The North Country Chamber of Commerce Tuesday welcomed the reports, saying the elimination of quarantine requirements for fully vaccinated travelers was one measure on the table and noting the U.S. Government was considering other such actions.
“These reports are providing some long-sought hope for the start of a phased reopening process,” North Country Chamber of Commerce President and CEO Garry Douglas says in a chamber release. “Clearly, strong recent progress in the vaccination efforts in Canada as well as in the U.S. has helped.”
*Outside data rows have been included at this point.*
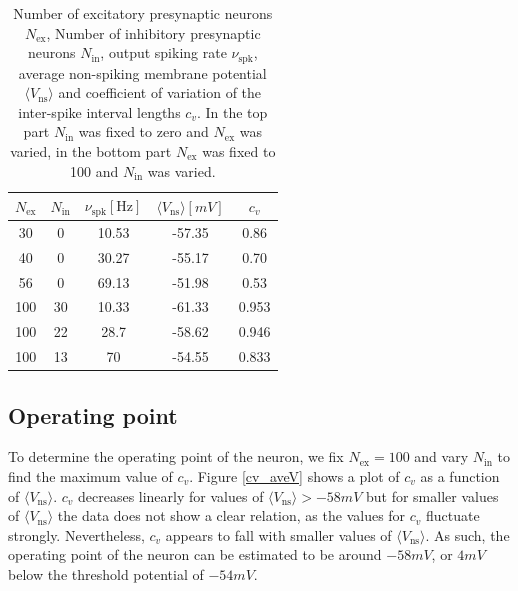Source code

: \documentclass{scrartcl}
\begin{document}
\begin{table}
\centering
\begin{tabular}{c c c c c}
$N_\mathrm{ex}$ & $N_\mathrm{in}$ & $\nu_\mathrm{spk} [\si{\hertz}]$ &$\langle V_\mathrm{ns}\rangle [\si{mV}]$ & $c_v$ \\ \hline \hline
30 & 0 & 10.53 & -57.35 & 0.86\\
40 & 0 & 30.27 & -55.17 & 0.70\\
56 & 0 & 69.13 & -51.98 & 0.53\\ \hline
100 & 30 & 10.33 & -61.33& 0.953\\
100 & 22 & 28.7 & -58.62& 0.946\\
100 & 13 & 70 & -54.55& 0.833\\
\end{tabular}
\caption{Number of excitatory presynaptic neurons $N_\mathrm{ex}$, Number of inhibitory presynaptic neurons $N_\mathrm{in}$, output spiking rate $\nu_\mathrm{spk}$, average non-spiking membrane potential $\langle V_\mathrm{ns}\rangle$ and coefficient of variation of the inter-spike interval lengths $c_v$. In the top part $N_\mathrm{in}$ was fixed to zero and $N_\mathrm{ex}$ was varied, in the bottom part $N_\mathrm{ex}$ was fixed to 100 and $N_\mathrm{in}$ was varied.}
\label{rates}
\end{table}

\subsection*{Operating point}

To determine the operating point of the neuron, we fix $N_\mathrm{ex}=100$ and vary $N_\mathrm{in}$ to find the maximum value of $c_v$. Figure \ref{cv_aveV} shows a plot of $c_v$ as a function of $\langle V_\mathrm{ns}\rangle$. $c_v$ decreases linearly for values of $\langle V_\mathrm{ns}\rangle > -58\si{mV}$ but for smaller values of $\langle V_\mathrm{ns}\rangle$ the data does not show a clear relation, as the values for $c_v$ fluctuate strongly. Nevertheless, $c_v$ appears to fall with smaller values of $\langle V_\mathrm{ns}\rangle$. As such, the operating point of the neuron can be estimated to be around $-58\si{mV}$, or $4\si{mV}$ below the threshold potential of $-54\si{mV}$.
\end{document}
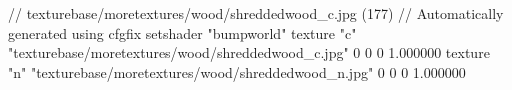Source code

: // texturebase/moretextures/wood/shreddedwood_c.jpg (177)
// Automatically generated using cfgfix
setshader "bumpworld"
texture "c" "texturebase/moretextures/wood/shreddedwood_c.jpg" 0 0 0 1.000000
texture "n" "texturebase/moretextures/wood/shreddedwood_n.jpg" 0 0 0 1.000000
Douglas referenced recent calls from U.S. leaders, including Senate Majority Leader Charles Schumer and Northern Border Caucus Co-Chairs Stefanik and Brian Higgins, as well as “a growing chorus of calls within Canada.”
“We will continue to be part of these voices, openly and through all available private channels, while hoping we are seeing a first bit of light at the end of the tunnel. We note that President (Joe) Biden and Prime Minister Trudeau will be meeting in the U.K. at the G-7 summit on Friday. We hope the border will be a key subject, leading to some agreement, even if it involves differences at first.”
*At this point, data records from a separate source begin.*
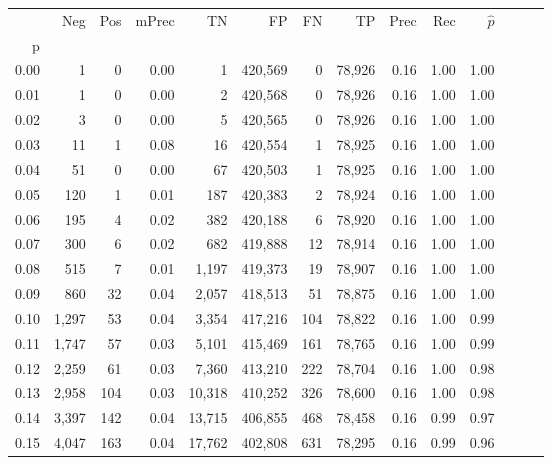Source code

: \begin{tabular}{rrrrrrrrrrrrrr}
\toprule
{} &    Neg &    Pos & mPrec &       TN &       FP &      FN &      TP &  Prec &   Rec & $\hat{p}$ \\
p    &        &        &       &          &          &         &         &       &       &           \\
\midrule
0.00 &      1 &      0 &  0.00 &        1 &  420,569 &       0 &  78,926 &  0.16 &  1.00 &      1.00 \\
0.01 &      1 &      0 &  0.00 &        2 &  420,568 &       0 &  78,926 &  0.16 &  1.00 &      1.00 \\
0.02 &      3 &      0 &  0.00 &        5 &  420,565 &       0 &  78,926 &  0.16 &  1.00 &      1.00 \\
0.03 &     11 &      1 &  0.08 &       16 &  420,554 &       1 &  78,925 &  0.16 &  1.00 &      1.00 \\
0.04 &     51 &      0 &  0.00 &       67 &  420,503 &       1 &  78,925 &  0.16 &  1.00 &      1.00 \\
0.05 &    120 &      1 &  0.01 &      187 &  420,383 &       2 &  78,924 &  0.16 &  1.00 &      1.00 \\
0.06 &    195 &      4 &  0.02 &      382 &  420,188 &       6 &  78,920 &  0.16 &  1.00 &      1.00 \\
0.07 &    300 &      6 &  0.02 &      682 &  419,888 &      12 &  78,914 &  0.16 &  1.00 &      1.00 \\
0.08 &    515 &      7 &  0.01 &    1,197 &  419,373 &      19 &  78,907 &  0.16 &  1.00 &      1.00 \\
0.09 &    860 &     32 &  0.04 &    2,057 &  418,513 &      51 &  78,875 &  0.16 &  1.00 &      1.00 \\
0.10 &  1,297 &     53 &  0.04 &    3,354 &  417,216 &     104 &  78,822 &  0.16 &  1.00 &      0.99 \\
0.11 &  1,747 &     57 &  0.03 &    5,101 &  415,469 &     161 &  78,765 &  0.16 &  1.00 &      0.99 \\
0.12 &  2,259 &     61 &  0.03 &    7,360 &  413,210 &     222 &  78,704 &  0.16 &  1.00 &      0.98 \\
0.13 &  2,958 &    104 &  0.03 &   10,318 &  410,252 &     326 &  78,600 &  0.16 &  1.00 &      0.98 \\
0.14 &  3,397 &    142 &  0.04 &   13,715 &  406,855 &     468 &  78,458 &  0.16 &  0.99 &      0.97 \\
0.15 &  4,047 &    163 &  0.04 &   17,762 &  402,808 &     631 &  78,295 &  0.16 &  0.99 &      0.96 \\

\end{tabular}
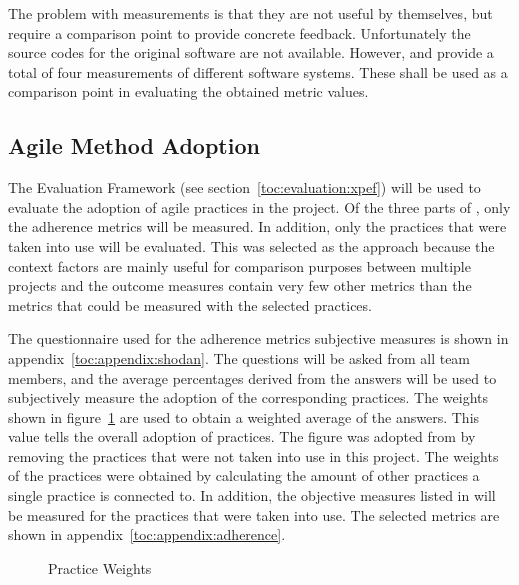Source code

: The problem with measurements is that they are not useful by 
themselves, but require a comparison point to provide concrete 
feedback. Unfortunately the source codes for the original software are 
not available. However, \cite{oodmetrics} and \cite{ckanalysis} 
provide a total of four measurements of different software systems. 
These shall be used as a comparison point in evaluating the obtained 
 metric values.


\subsection{Agile Method Adoption}
\label{toc:selected:evaluation:agileadoption}

The  Evaluation Framework (see 
section~\ref{toc:evaluation:xpef}) will be used to evaluate the 
adoption of agile practices in the project. Of the three parts of 
, only the  adherence metrics will be 
measured. In addition, only the practices that were taken into use 
will be evaluated. This was selected as the approach because the 
 context factors are mainly useful for comparison 
purposes between multiple projects and the  outcome 
measures contain very few other metrics than the  metrics 
that could be measured with the selected  practices.

The questionnaire used for the  adherence metrics 
subjective measures is shown in appendix~\ref{toc:appendix:shodan}. 
The questions will be asked from all team members, and the average 
percentages derived from the answers will be used to subjectively 
measure the adoption of the corresponding practices. The weights shown 
in figure~\ref{fig:xpweights} are used to obtain a weighted average of 
the answers. This value tells the overall adoption of  
practices. The figure was adopted from \citep{xpexplained} by removing 
the practices that were not taken into use in this project. The 
weights of the practices were obtained by calculating the amount of 
other practices a single practice is connected to. In addition, the 
objective measures listed in \citep{xpevaluationfw} will be measured 
for the practices that were taken into use. The selected metrics are 
shown in appendix~\ref{toc:appendix:adherence}.

\begin{figure}
\begin{center}
  \caption{ Practice Weights}
  \label{fig:xpweights}
\end{center}
\end{figure}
While Assemblyman Jones said the North Country had been patient, with summer months approaching he said it became more difficult to understand why the border was still closed.
“It is about time that our calls to reopen the border are answered, and I will continue to work with our federal representatives and the North Country Chamber of Commerce to make progress toward ending the border closure.”
Clinton County Legislator Chair Mark Henry (R-Area 3) said the county was very happy to see “encouraging signs” of loosened border restrictions.
“We have been too long without a plan. We are grateful for all of the advocacy on this crucial issue, especially from Congresswoman Stefanik, Assemblyman Jones, and the North Country Chamber of Commerce,” he said.
“We look forward to having our Canadian friends visit us here again and for us to be able to visit them as well. This is great news for families, local business, and our regional economy.”
‘WITH OPEN ARMS’
Plattsburgh City Mayor Christopher Rosenquest saw the recent progress as a positive sign for the economies of both nations.
“The City of Plattsburgh and our region rely heavily on international and Canadian travel. We’ll remain cautiously optimistic that our Canadian neighbors will meet the necessary measures to open the border,” he said. “I also believe the sentiment remains that U.S. border communities can support Canadian vaccination efforts by sharing the doses we have.
“Let’s work together to get those essential travelers, property owners and other Canadians vaccinated. It simply makes sense.”
Town Supervisor Michael Cashman noted the region had sought a path forward from the beginning — and continued to.
“Plattsburgh continues to be ready to welcome our northern friends back with open arms.”